START The input

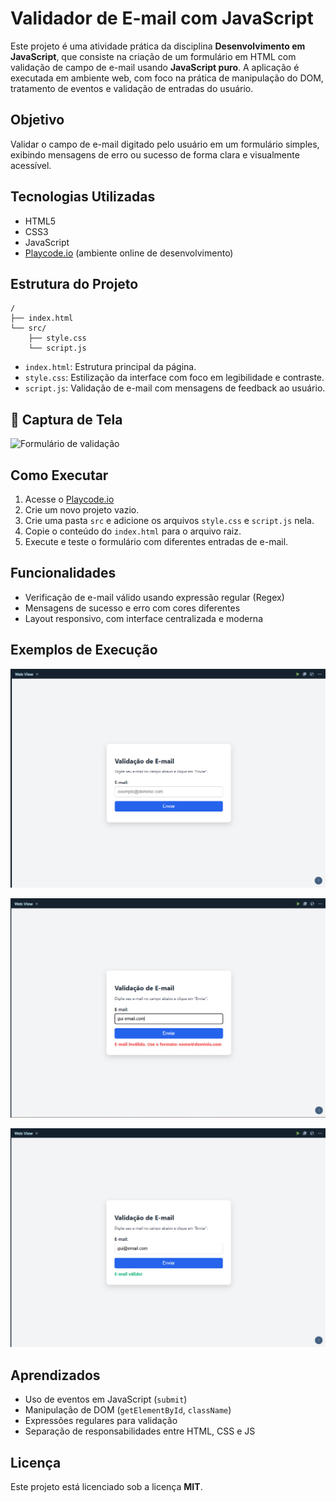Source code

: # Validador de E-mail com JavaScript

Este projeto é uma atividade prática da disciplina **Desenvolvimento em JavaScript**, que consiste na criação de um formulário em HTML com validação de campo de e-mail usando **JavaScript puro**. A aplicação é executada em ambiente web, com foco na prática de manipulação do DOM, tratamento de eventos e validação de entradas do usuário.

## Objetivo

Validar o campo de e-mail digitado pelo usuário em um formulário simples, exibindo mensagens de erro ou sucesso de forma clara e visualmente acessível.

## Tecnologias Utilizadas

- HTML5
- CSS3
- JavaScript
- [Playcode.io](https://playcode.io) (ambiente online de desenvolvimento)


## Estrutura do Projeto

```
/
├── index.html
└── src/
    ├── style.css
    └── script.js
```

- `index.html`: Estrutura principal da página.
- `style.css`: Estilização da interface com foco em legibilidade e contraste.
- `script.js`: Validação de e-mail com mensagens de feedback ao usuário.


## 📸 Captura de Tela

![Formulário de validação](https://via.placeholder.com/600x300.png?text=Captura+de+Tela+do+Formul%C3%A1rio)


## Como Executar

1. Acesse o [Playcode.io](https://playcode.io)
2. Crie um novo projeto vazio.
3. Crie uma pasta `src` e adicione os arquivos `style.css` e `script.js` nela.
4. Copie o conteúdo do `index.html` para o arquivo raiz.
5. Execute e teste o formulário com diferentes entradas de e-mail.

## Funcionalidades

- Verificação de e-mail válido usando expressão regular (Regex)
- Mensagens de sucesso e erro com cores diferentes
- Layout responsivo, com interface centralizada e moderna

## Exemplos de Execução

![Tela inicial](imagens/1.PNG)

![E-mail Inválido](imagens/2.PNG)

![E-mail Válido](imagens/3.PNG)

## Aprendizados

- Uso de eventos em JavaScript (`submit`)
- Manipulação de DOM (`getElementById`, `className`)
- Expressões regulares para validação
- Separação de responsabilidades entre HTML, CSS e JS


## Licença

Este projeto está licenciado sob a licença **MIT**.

END The input

- _Aim of the exercise_
With the images left out, output all the entries above exactly.

- _Result_
Source code

: # Validador de E-mail com JavaScript

Este projeto é uma atividade prática da disciplina **Desenvolvimento em JavaScript**, que consiste na criação de um formulário em HTML com validação de campo de e-mail usando **JavaScript puro**. A aplicação é executada em ambiente web, com foco na prática de manipulação do DOM, tratamento de eventos e validação de entradas do usuário.

## Objetivo

Validar o campo de e-mail digitado pelo usuário em um formulário simples, exibindo mensagens de erro ou sucesso de forma clara e visualmente acessível.

## Tecnologias Utilizadas

- HTML5
- CSS3
- JavaScript
- [Playcode.io](https://playcode.io) (ambiente online de desenvolvimento)


## Estrutura do Projeto

```
/
├── index.html
└── src/
    ├── style.css
    └── script.js
```

- `index.html`: Estrutura principal da página.
- `style.css`: Estilização da interface com foco em legibilidade e contraste.
- `script.js`: Validação de e-mail com mensagens de feedback ao usuário.


## 📸 Captura de Tela

![Formulário de validação](https://via.placeholder.com/600x300.png?text=Captura+de+Tela+do+Formul%C3%A1rio)


## Como Executar

1. Acesse o [Playcode.io](https://playcode.io)
2. Crie um novo projeto vazio.
3. Crie uma pasta `src` e adicione os arquivos `style.css` e `script.js` nela.
4. Copie o conteúdo do `index.html` para o arquivo raiz.
5. Execute e teste o formulário com diferentes entradas de e-mail.

## Funcionalidades

- Verificação de e-mail válido usando expressão regular (Regex)
- Mensagens de sucesso e erro com cores diferentes
- Layout responsivo, com interface centralizada e moderna

## Exemplos de Execução

![Tela inicial](imagens/1.PNG)

![E-mail Inválido](imagens/2.PNG)

![E-mail Válido](imagens/3.PNG)

## Aprendizados

- Uso de eventos em JavaScript (`submit`)
- Manipulação de DOM (`getElementById`, `className`)
- Expressões regulares para validação
- Separação de responsabilidades entre HTML, CSS e JS


## Licença

Este projeto está licenciado sob a licença **MIT**.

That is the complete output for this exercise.